When Professor Keith went away it was with a cordial invitation to call again. He did not fail to avail himself of it — in fact, he became a constant visitor at Sycamore Villa. Katherine wrote all about it to Edith and cultivated Professor Keith with a dear conscience.
They got on capitally together. They went on long expeditions up shore after seaweeds, and when seaweeds were exhausted they began to make a collection of the Harbour Hill flora. This involved more long, companionable expeditions. Katherine sometimes wondered when Professor Keith found time to work on his book, but as he made no reference to the subject, neither did she.
Once in a while, when she had time to think of them, she wondered how Ned and Edith were getting on. At first Edith’s letters had been full of Ned, but in her last two or three she had said little about him. Katherine wrote and jokingly asked Edith if she and Ned had quarreled. Edith wrote back and said, “What nonsense.” She and Ned were as good friends as ever, but he was getting acquainted in Riverton now and wasn’t so dependent on her society, etc.
Katherine sighed and went on a fern hunt with Professor Keith. It was getting near the end of her vacation and she had only two weeks more. They were sitting down to rest on the side of the road when she mentioned this fact inconsequently. The professor prodded the harmless dust with his cane. Well, he supposed she would find a return to work pleasant and would doubtless be glad to see her Riverton friends again.
“I’m dying to see Edith,” said Katherine.
“And Ned?” suggested Professor Keith.
“Oh
yes. Ned, of course,” assented Katherine without enthusiasm. There didn’t seem to be anything more to say. One cannot talk everlastingly about ferns, so they got up and went home.

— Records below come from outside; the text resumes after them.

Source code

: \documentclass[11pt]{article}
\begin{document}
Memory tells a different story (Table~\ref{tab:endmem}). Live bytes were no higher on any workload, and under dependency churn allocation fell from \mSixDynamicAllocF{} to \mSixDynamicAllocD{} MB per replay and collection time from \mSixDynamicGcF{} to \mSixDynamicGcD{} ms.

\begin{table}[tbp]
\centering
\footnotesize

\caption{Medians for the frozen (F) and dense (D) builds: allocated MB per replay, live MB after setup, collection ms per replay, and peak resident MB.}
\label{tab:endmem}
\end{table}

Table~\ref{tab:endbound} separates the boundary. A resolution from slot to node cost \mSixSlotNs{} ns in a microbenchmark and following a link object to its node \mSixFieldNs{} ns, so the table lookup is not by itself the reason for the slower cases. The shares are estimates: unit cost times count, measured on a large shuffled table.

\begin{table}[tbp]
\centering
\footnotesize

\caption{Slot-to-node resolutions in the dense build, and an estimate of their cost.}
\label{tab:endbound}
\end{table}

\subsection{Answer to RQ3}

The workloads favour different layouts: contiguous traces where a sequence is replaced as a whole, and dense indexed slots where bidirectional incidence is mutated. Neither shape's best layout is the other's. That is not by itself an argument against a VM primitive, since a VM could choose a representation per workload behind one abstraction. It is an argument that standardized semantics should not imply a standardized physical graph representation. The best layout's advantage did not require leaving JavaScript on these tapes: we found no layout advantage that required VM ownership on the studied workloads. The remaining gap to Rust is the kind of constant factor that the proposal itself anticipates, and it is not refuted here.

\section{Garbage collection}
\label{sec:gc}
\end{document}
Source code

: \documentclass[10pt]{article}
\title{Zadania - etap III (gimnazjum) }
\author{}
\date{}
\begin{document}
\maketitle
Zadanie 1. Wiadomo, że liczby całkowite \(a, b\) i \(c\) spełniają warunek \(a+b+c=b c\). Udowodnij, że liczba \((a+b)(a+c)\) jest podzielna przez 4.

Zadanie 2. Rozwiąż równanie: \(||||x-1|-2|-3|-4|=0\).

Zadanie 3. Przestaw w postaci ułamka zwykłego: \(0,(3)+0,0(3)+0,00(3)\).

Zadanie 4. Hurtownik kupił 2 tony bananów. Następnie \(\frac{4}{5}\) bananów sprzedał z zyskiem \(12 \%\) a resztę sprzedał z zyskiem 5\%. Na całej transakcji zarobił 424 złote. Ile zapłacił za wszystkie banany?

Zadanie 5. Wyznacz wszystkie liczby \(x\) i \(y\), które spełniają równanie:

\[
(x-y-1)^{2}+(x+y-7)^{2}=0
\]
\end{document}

Katherine wrote a particularly affectionate letter to Ned that night. Then she went to bed and cried.
When Professor Keith came up to bid Miss Rangely good-bye on the eve of her departure from Harbour Hill, he looked like a man who was being led to execution without benefit of clergy. But he kept himself well in hand and talked calmly on impersonal subjects. After all, it was Katherine who made the first break when she got up to say good-bye. She was in the middle of some conventional sentence when she suddenly stopped short, and her voice trailed off in a babyish quiver.
The professor put out his arm and drew her close to him. His hat dropped under their feet and was trampled on, but I doubt if Professor Keith knows the difference to this day, for he was fully absorbed in kissing Katherine’s hair. When she became cognizant of this fact, she drew herself away.

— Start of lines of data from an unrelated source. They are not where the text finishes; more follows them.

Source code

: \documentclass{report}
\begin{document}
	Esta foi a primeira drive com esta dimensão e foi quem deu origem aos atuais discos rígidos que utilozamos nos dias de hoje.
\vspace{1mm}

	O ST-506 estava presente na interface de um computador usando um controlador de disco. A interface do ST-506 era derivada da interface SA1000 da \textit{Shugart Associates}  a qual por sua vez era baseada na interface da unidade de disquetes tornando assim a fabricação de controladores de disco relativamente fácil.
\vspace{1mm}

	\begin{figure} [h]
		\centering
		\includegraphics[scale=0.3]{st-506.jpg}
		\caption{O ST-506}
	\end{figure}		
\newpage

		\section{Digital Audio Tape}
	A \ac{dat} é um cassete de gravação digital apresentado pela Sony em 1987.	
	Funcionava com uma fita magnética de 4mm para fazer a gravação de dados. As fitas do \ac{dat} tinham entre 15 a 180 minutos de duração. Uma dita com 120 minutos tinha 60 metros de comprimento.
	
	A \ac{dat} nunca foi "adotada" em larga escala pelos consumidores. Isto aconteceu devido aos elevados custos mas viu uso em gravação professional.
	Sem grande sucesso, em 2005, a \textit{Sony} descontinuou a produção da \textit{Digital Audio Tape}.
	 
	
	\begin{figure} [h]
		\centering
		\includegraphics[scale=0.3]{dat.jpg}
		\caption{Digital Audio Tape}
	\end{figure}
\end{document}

“Oh, Sidney, don’t! — think of Edith! I feel like a traitor.”
“Do you think she would care very much if I — if you — if we—” hesitated the professor.
“Oh, it would break her heart,” cried Katherine with convincing earnestness. “I know it would — and Ned’s too. They must never know.”

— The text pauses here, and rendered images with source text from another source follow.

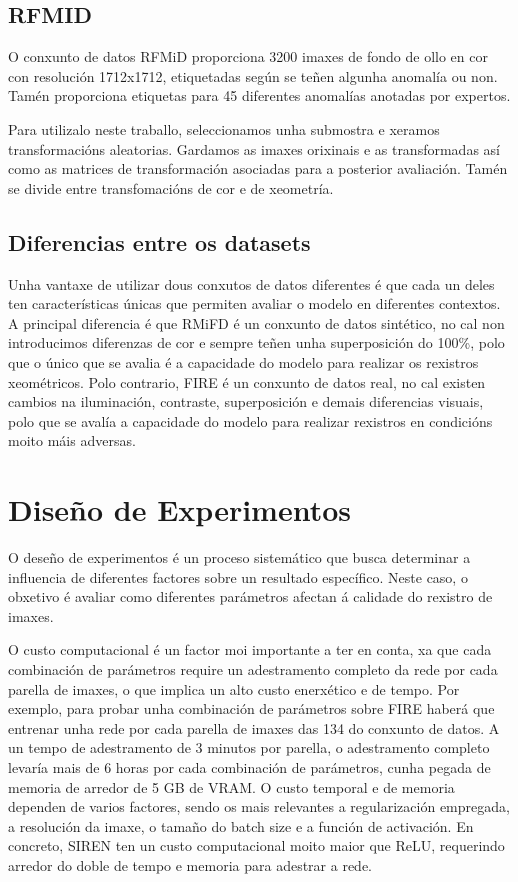 \subsection{RFMID}
\label{subsec:RFMID}

O conxunto de datos RFMiD \cite{RFMiD} proporciona 3200 imaxes de fondo de ollo en cor con resolución 1712x1712, etiquetadas según se teñen algunha anomalía ou non. 
Tamén proporciona etiquetas para 45 diferentes anomalías anotadas por expertos.

Para utilizalo neste traballo, seleccionamos unha submostra e xeramos transformacións aleatorias. Gardamos as imaxes orixinais e as transformadas así como as matrices de transformación asociadas para a posterior avaliación.
Tamén se divide entre transfomacións de cor e de xeometría.


\subsection{Diferencias entre os datasets}
\label{subsec:Diferencias entre os datasets}

Unha vantaxe de utilizar dous conxutos de datos diferentes é que cada un deles ten características únicas que permiten avaliar o modelo en diferentes contextos.
A principal diferencia é que RMiFD é un conxunto de datos sintético, no cal non introducimos diferenzas de cor e sempre teñen unha superposición do 100\%, polo que o único que se avalia é a capacidade do modelo para realizar os rexistros xeométricos.
Polo contrario, FIRE é un conxunto de datos real, no cal existen cambios na iluminación, contraste, superposición e demais diferencias visuais, polo que se avalía a capacidade do modelo para realizar rexistros en condicións moito máis adversas.

\section{Diseño de Experimentos}
\label{sec:Diseño de Experimentos}

O deseño de experimentos é un proceso sistemático que busca determinar a influencia de diferentes factores sobre un resultado específico. Neste caso, o obxetivo é avaliar como diferentes parámetros afectan á calidade do rexistro de imaxes.

O custo computacional é un factor moi importante a ter en conta, xa que cada combinación de parámetros require un adestramento completo da rede por cada parella de imaxes, o que implica un alto custo enerxético e de tempo.
Por exemplo, para probar unha combinación de parámetros sobre FIRE haberá que entrenar unha rede por cada parella de imaxes das 134 do conxunto de datos. 
A un tempo de adestramento de 3 minutos por parella, o adestramento completo levaría mais de 6 horas por cada combinación de parámetros, cunha pegada de memoria de arredor de 5 GB de VRAM.
O custo temporal e de memoria dependen de varios factores, sendo os mais relevantes a regularización empregada, a resolución da imaxe, o tamaño do batch size e a función de activación.
En concreto, SIREN ten un custo computacional moito maior que ReLU, requerindo arredor do doble de tempo e memoria para adestrar a rede.

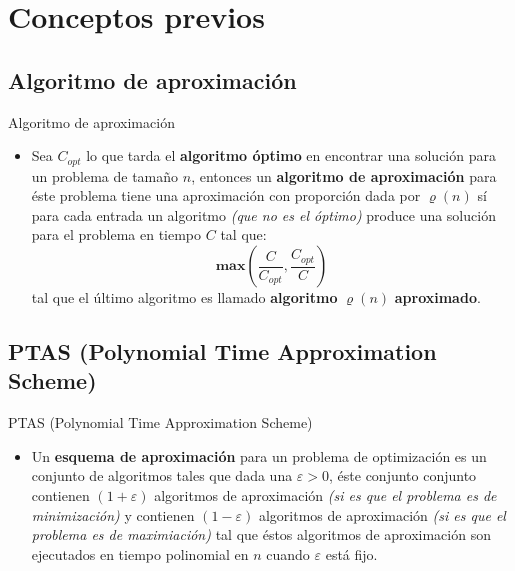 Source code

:\renewcommand{\sectiontitle}{Conceptos previos}
\section{\sectiontitle}

\renewcommand{\subsectiontitle}{Algoritmo de aproximación}
\subsection{\subsectiontitle}
\begin{frame}{\subsectiontitle}
    \begin{itemize}
        \item Sea \(C_{opt}\) lo que tarda el \textbf{algoritmo óptimo} en encontrar una solución para un problema
        de tamaño \(n\), entonces un \textbf{algoritmo de aproximación} para éste problema tiene una aproximación 
        con proporción dada por \(\varrho\left(n\right)\) sí para cada entrada un algoritmo 
        \textit{(que no es el óptimo)} produce una solución para el problema en tiempo \(C\) tal que:
        \[
            \mathbf{max}\left(\frac{C}{C_{opt}}, \frac{C_{opt}}{C}\right)  
        \]
        tal que el último algoritmo es llamado \textbf{algoritmo} \(\varrho\left(n\right)\) \textbf{aproximado}.
    \end{itemize}
\end{frame}
\renewcommand{\subsectiontitle}{PTAS (Polynomial Time Approximation Scheme)}
\subsection{\subsectiontitle}
\begin{frame}{\subsectiontitle}
    \begin{itemize}
        \item Un \textbf{esquema de aproximación} para un problema de optimización es un conjunto de algoritmos tales que dada 
        una \(\varepsilon > 0\), éste conjunto conjunto contienen \((1 + \varepsilon)\) algoritmos de aproximación 
        \textit{(si es que el problema es de minimización)} y contienen \((1 - \varepsilon)\) algoritmos de aproximación 
        \textit{(si es que el problema es de maximiación)} tal que éstos algoritmos de aproximación son ejecutados en 
        tiempo polinomial en \(n\) cuando \(\varepsilon\) está fijo.
    \end{itemize}
\end{frame}
\renewcommand{\subsectiontitle}{FPTAS (Fully Polynomial Time Approximation Scheme)}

The professor stooped and began hunting for his maltreated hat. He was a long time finding it, and when he did he went softly to the door. With his hand on the knob, he paused and looked back.
“Good-bye, Miss Rangely,” he said softly.
But Katherine, whose face was buried in the cushions of the lounge, did not hear him and when she looked up he was gone.
Katharine felt that life was stale, flat and unprofitable when she alighted at Riverton station in the dusk of the next evening. She was not expected until a later train and there was no one to meet her. She walked drearily through the streets to her boarding house and entered her room unannounced. Edith, who was lying on the bed, sprang up with a surprised greeting. It was too dark to be sure, but Katherine had an uncomfortable suspicion that her friend had been crying, and her heart quaked guiltily. Could Edith have suspected anything?